• _TASK BRIEF_:
Give the data again exactly as written, without any of its pictures.

BEGIN GIVEN ENTRIES

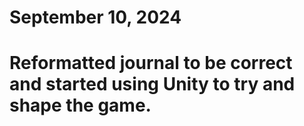 # September 10, 2024
# Reformatted journal to be correct and started using Unity to try and shape the game.
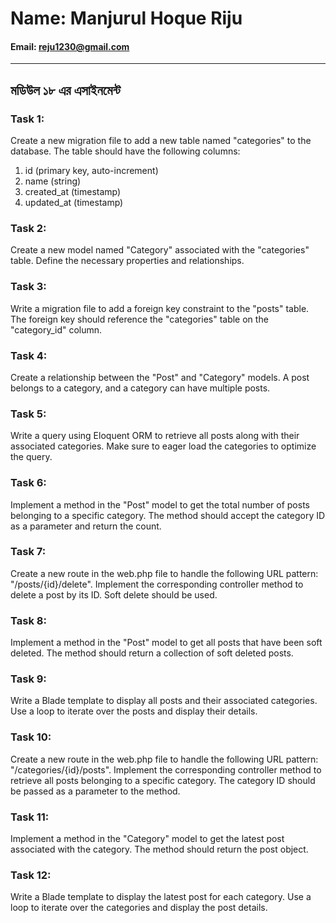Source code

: # Name: Manjurul Hoque Riju
#### Email: reju1230@gmail.com

---
## মডিউল ১৮ এর এসাইনমেন্ট

### Task 1:
Create a new migration file to add a new table named "categories" to the database. The table should have the following columns:
1. id (primary key, auto-increment)
2. name (string)
3. created_at (timestamp)
4. updated_at (timestamp)

### Task 2:
Create a new model named "Category" associated with the "categories" table. Define the necessary properties and relationships.

### Task 3:
Write a migration file to add a foreign key constraint to the "posts" table. The foreign key should reference the "categories" table on the "category_id" column.

### Task 4:
Create a relationship between the "Post" and "Category" models. A post belongs to a category, and a category can have multiple posts.

### Task 5:
Write a query using Eloquent ORM to retrieve all posts along with their associated categories. Make sure to eager load the categories to optimize the query.

### Task 6:
Implement a method in the "Post" model to get the total number of posts belonging to a specific category. The method should accept the category ID as a parameter and return the count.

### Task 7:
Create a new route in the web.php file to handle the following URL pattern: "/posts/{id}/delete". Implement the corresponding controller method to delete a post by its ID. Soft delete should be used.

### Task 8:
Implement a method in the "Post" model to get all posts that have been soft deleted. The method should return a collection of soft deleted posts.

### Task 9:
Write a Blade template to display all posts and their associated categories. Use a loop to iterate over the posts and display their details.

### Task 10:
Create a new route in the web.php file to handle the following URL pattern: "/categories/{id}/posts". Implement the corresponding controller method to retrieve all posts belonging to a specific category. The category ID should be passed as a parameter to the method.

### Task 11:
Implement a method in the "Category" model to get the latest post associated with the category. The method should return the post object.

### Task 12:
Write a Blade template to display the latest post for each category. Use a loop to iterate over the categories and display the post details.
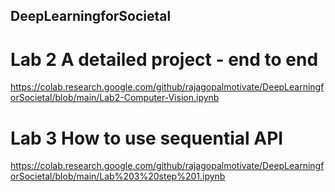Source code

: ## DeepLearningforSocietal


# Lab 2  A detailed project - end to end
https://colab.research.google.com/github/rajagopalmotivate/DeepLearningforSocietal/blob/main/Lab2-Computer-Vision.ipynb



# Lab 3   How to use sequential API
https://colab.research.google.com/github/rajagopalmotivate/DeepLearningforSocietal/blob/main/Lab%203%20step%201.ipynb
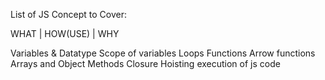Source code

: List of JS Concept to Cover:

WHAT |  HOW(USE)  |  WHY 

Variables & Datatype
Scope of variables
Loops
Functions 
Arrow functions
Arrays and Object Methods
Closure
Hoisting 
execution of js code
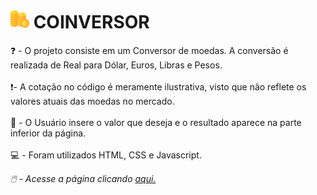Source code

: # <img src="./assets/coins.png" width="30px"> COINVERSOR
❓️ - O projeto consiste em um Conversor de moedas. A conversão é realizada de Real para Dólar, Euros, Libras e Pesos. 
<br><br>
❗️- A cotação no código é meramente ilustrativa, visto que não reflete os valores atuais das moedas no mercado.
<br><br>
📝 - O Usuário insere o valor que deseja e o resultado aparece na parte inferior da página. 
<br><br>
💻️ - Foram utilizados HTML, CSS e Javascript. 
<p> <i>🖱️ - Acesse a página clicando <a href="https://oruzinho.github.io/Coinversor/">aqui.</a></i></p>
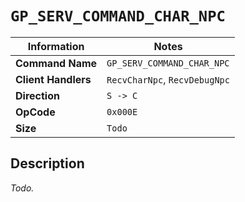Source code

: # `GP_SERV_COMMAND_CHAR_NPC`

| Information               | Notes |
|---                        |---    |
| **Command Name**          | `GP_SERV_COMMAND_CHAR_NPC` |
| **Client Handlers**       | `RecvCharNpc`, `RecvDebugNpc` |
| **Direction**             | `S -> C` |
| **OpCode**                | `0x000E` |
| **Size**                  | `Todo` |

## Description

_Todo._
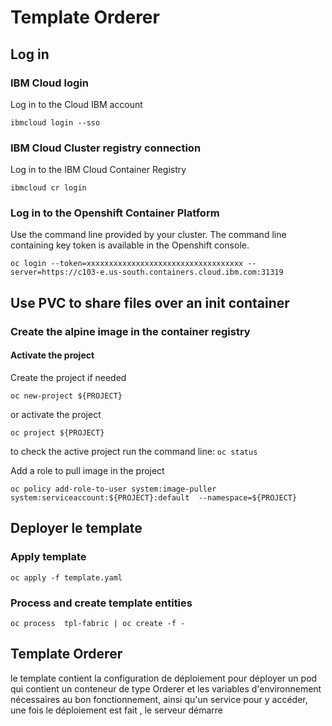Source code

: # Template Orderer

## Log in

### IBM Cloud login
Log in to the Cloud IBM account 

`ibmcloud login --sso`

### IBM Cloud Cluster registry connection
Log in to the IBM Cloud Container Registry

`ibmcloud cr login`

### Log in to the Openshift Container Platform
Use the command line provided by your cluster. The command line containing key token is available in the Openshift console.

`oc login --token=xxxxxxxxxxxxxxxxxxxxxxxxxxxxxxxxxxx --server=https://c103-e.us-south.containers.cloud.ibm.com:31319`

## Use PVC to share files over an init container

### Create the alpine image in the container registry  

#### Activate the project
Create the project if needed

 `oc new-project ${PROJECT}`

or activate the project

`oc project ${PROJECT}`

to check the active project run the command line: `oc status`

Add a role to pull image in the project

`oc policy add-role-to-user system:image-puller system:serviceaccount:${PROJECT}:default  --namespace=${PROJECT}`

## Deployer le template 
### Apply template

`oc apply -f template.yaml`

### Process and create template entities
`oc process  tpl-fabric | oc create -f -`

## Template Orderer

le template contient la configuration de déploiement pour déployer un pod qui contient un conteneur de type Orderer et les variables d'environnement nécessaires au bon fonctionnement, ainsi qu'un service pour y accéder,
une fois le déploiement est fait , le serveur démarre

END GIVEN ENTRIES

• _RESPONSE BOX_:
 # September 10, 2024
# Reformatted journal to be correct and started using Unity to try and shape the game.
Source code

: # Name: Manjurul Hoque Riju
#### Email: reju1230@gmail.com

---
## মডিউল ১৮ এর এসাইনমেন্ট

### Task 1:
Create a new migration file to add a new table named "categories" to the database. The table should have the following columns:
1. id (primary key, auto-increment)
2. name (string)
3. created_at (timestamp)
4. updated_at (timestamp)

### Task 2:
Create a new model named "Category" associated with the "categories" table. Define the necessary properties and relationships.

### Task 3:
Write a migration file to add a foreign key constraint to the "posts" table. The foreign key should reference the "categories" table on the "category_id" column.

### Task 4:
Create a relationship between the "Post" and "Category" models. A post belongs to a category, and a category can have multiple posts.

### Task 5:
Write a query using Eloquent ORM to retrieve all posts along with their associated categories. Make sure to eager load the categories to optimize the query.

### Task 6:
Implement a method in the "Post" model to get the total number of posts belonging to a specific category. The method should accept the category ID as a parameter and return the count.

### Task 7:
Create a new route in the web.php file to handle the following URL pattern: "/posts/{id}/delete". Implement the corresponding controller method to delete a post by its ID. Soft delete should be used.

### Task 8:
Implement a method in the "Post" model to get all posts that have been soft deleted. The method should return a collection of soft deleted posts.

### Task 9:
Write a Blade template to display all posts and their associated categories. Use a loop to iterate over the posts and display their details.

### Task 10:
Create a new route in the web.php file to handle the following URL pattern: "/categories/{id}/posts". Implement the corresponding controller method to retrieve all posts belonging to a specific category. The category ID should be passed as a parameter to the method.

### Task 11:
Implement a method in the "Category" model to get the latest post associated with the category. The method should return the post object.

### Task 12:
Write a Blade template to display the latest post for each category. Use a loop to iterate over the categories and display the post details.
Source code

: ## DeepLearningforSocietal


# Lab 2  A detailed project - end to end
https://colab.research.google.com/github/rajagopalmotivate/DeepLearningforSocietal/blob/main/Lab2-Computer-Vision.ipynb



# Lab 3   How to use sequential API
https://colab.research.google.com/github/rajagopalmotivate/DeepLearningforSocietal/blob/main/Lab%203%20step%201.ipynb
Source code

: List of JS Concept to Cover:

WHAT |  HOW(USE)  |  WHY 

Variables & Datatype
Scope of variables
Loops
Functions 
Arrow functions
Arrays and Object Methods
Closure
Hoisting 
execution of js code
Source code

: # <img src="./assets/coins.png" width="30px"> COINVERSOR
❓️ - O projeto consiste em um Conversor de moedas. A conversão é realizada de Real para Dólar, Euros, Libras e Pesos. 
<br><br>
❗️- A cotação no código é meramente ilustrativa, visto que não reflete os valores atuais das moedas no mercado.
<br><br>
📝 - O Usuário insere o valor que deseja e o resultado aparece na parte inferior da página. 
<br><br>
💻️ - Foram utilizados HTML, CSS e Javascript. 
<p> <i>🖱️ - Acesse a página clicando <a href="https://oruzinho.github.io/Coinversor/">aqui.</a></i></p>
Source code

: # `GP_SERV_COMMAND_CHAR_NPC`

| Information               | Notes |
|---                        |---    |
| **Command Name**          | `GP_SERV_COMMAND_CHAR_NPC` |
| **Client Handlers**       | `RecvCharNpc`, `RecvDebugNpc` |
| **Direction**             | `S -> C` |
| **OpCode**                | `0x000E` |
| **Size**                  | `Todo` |

## Description

_Todo._
Source code

: # Template Orderer

## Log in

### IBM Cloud login
Log in to the Cloud IBM account 

`ibmcloud login --sso`

### IBM Cloud Cluster registry connection
Log in to the IBM Cloud Container Registry

`ibmcloud cr login`

### Log in to the Openshift Container Platform
Use the command line provided by your cluster. The command line containing key token is available in the Openshift console.

`oc login --token=xxxxxxxxxxxxxxxxxxxxxxxxxxxxxxxxxxx --server=https://c103-e.us-south.containers.cloud.ibm.com:31319`

## Use PVC to share files over an init container

### Create the alpine image in the container registry  

#### Activate the project
Create the project if needed

 `oc new-project ${PROJECT}`

or activate the project

`oc project ${PROJECT}`

to check the active project run the command line: `oc status`

Add a role to pull image in the project

`oc policy add-role-to-user system:image-puller system:serviceaccount:${PROJECT}:default  --namespace=${PROJECT}`

## Deployer le template 
### Apply template

`oc apply -f template.yaml`

### Process and create template entities
`oc process  tpl-fabric | oc create -f -`

## Template Orderer

le template contient la configuration de déploiement pour déployer un pod qui contient un conteneur de type Orderer et les variables d'environnement nécessaires au bon fonctionnement, ainsi qu'un service pour y accéder,
une fois le déploiement est fait , le serveur démarre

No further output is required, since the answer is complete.